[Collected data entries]
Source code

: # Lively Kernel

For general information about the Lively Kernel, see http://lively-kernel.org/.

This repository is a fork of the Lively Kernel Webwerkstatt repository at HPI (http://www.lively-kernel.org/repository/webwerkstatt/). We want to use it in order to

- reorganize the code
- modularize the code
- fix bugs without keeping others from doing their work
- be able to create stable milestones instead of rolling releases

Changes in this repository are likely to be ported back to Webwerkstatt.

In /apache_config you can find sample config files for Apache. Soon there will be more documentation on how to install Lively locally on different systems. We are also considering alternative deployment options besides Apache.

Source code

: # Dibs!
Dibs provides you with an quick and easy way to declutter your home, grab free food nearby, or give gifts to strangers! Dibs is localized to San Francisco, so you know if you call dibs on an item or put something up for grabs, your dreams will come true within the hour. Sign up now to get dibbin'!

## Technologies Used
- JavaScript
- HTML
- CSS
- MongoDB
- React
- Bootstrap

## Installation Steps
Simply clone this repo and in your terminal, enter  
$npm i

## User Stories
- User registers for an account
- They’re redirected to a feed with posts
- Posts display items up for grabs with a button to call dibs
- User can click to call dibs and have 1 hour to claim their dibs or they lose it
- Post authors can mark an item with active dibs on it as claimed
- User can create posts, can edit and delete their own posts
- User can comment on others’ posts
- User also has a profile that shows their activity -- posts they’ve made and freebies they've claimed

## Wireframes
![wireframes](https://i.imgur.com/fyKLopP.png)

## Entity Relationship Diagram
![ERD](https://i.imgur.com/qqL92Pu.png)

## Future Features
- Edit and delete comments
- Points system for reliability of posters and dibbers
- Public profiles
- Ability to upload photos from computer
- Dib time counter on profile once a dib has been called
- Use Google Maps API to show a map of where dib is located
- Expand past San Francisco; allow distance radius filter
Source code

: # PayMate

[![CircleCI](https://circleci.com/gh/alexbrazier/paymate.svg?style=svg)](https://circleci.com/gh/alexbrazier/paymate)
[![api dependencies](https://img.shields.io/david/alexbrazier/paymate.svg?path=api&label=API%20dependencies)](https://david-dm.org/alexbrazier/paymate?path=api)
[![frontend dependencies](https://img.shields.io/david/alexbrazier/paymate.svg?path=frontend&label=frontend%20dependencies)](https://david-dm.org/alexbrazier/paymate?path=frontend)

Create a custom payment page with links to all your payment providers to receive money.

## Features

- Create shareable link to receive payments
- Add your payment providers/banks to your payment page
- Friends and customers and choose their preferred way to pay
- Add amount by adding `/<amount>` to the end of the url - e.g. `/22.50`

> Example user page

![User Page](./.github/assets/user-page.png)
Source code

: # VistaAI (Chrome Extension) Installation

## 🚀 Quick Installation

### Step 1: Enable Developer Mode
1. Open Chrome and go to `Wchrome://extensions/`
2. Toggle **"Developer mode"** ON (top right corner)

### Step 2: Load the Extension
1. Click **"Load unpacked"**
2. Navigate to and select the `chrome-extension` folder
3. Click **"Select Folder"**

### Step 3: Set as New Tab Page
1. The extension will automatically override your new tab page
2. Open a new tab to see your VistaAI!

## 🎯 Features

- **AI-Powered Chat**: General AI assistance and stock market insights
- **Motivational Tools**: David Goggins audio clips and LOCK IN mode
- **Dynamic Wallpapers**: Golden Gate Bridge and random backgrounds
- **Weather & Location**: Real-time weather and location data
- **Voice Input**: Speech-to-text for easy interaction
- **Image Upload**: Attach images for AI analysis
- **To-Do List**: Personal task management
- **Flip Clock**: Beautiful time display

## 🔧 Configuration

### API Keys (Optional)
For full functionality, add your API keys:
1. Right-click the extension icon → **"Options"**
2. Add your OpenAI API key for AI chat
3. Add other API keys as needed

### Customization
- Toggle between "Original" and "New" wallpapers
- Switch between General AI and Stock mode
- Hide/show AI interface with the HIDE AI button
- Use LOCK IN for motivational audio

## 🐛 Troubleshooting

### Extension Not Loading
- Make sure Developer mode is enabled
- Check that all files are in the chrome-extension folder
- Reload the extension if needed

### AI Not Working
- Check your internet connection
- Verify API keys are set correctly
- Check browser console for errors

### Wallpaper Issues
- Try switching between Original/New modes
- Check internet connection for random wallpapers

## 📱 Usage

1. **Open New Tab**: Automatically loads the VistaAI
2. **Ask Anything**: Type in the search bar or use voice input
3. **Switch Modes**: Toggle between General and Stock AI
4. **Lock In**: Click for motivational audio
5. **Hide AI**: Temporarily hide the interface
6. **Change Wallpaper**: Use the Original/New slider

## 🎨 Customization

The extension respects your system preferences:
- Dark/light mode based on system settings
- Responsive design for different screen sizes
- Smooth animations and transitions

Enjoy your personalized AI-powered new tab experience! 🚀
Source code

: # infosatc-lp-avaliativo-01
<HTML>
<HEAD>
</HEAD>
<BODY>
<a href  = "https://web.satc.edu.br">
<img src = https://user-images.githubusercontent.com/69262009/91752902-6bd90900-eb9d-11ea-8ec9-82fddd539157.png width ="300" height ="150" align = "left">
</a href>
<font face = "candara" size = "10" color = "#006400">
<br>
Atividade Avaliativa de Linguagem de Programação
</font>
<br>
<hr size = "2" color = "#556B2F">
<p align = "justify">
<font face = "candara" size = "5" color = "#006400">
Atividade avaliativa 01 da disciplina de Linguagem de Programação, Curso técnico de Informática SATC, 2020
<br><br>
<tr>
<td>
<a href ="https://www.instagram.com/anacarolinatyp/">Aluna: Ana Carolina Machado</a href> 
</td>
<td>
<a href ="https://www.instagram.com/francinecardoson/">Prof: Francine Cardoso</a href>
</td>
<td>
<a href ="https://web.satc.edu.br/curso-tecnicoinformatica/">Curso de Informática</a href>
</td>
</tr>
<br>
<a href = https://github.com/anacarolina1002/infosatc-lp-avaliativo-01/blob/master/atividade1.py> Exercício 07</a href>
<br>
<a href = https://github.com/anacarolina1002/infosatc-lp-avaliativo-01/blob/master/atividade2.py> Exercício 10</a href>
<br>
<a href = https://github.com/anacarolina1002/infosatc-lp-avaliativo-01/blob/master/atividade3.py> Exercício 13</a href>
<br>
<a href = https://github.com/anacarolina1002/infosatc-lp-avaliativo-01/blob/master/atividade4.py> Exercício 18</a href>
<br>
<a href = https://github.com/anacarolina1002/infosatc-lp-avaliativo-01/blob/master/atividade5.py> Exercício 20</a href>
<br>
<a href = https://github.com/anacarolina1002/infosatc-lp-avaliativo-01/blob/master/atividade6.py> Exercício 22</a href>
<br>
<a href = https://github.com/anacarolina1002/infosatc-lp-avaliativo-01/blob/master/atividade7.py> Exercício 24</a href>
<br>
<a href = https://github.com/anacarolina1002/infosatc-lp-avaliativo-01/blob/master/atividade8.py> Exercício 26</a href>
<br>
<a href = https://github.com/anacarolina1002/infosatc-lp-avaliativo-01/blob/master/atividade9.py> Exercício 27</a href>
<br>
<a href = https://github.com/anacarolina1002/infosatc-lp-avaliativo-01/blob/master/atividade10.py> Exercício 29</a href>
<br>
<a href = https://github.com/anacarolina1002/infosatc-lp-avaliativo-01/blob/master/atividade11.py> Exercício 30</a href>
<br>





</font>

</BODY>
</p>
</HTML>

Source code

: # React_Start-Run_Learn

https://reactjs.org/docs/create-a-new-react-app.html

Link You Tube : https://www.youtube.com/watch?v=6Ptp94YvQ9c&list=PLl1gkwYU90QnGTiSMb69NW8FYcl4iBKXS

• **Assignment**
Your answer must be the number of lines above that contain the word "Linguagem", stated alone.

• **Solution to this problem**
2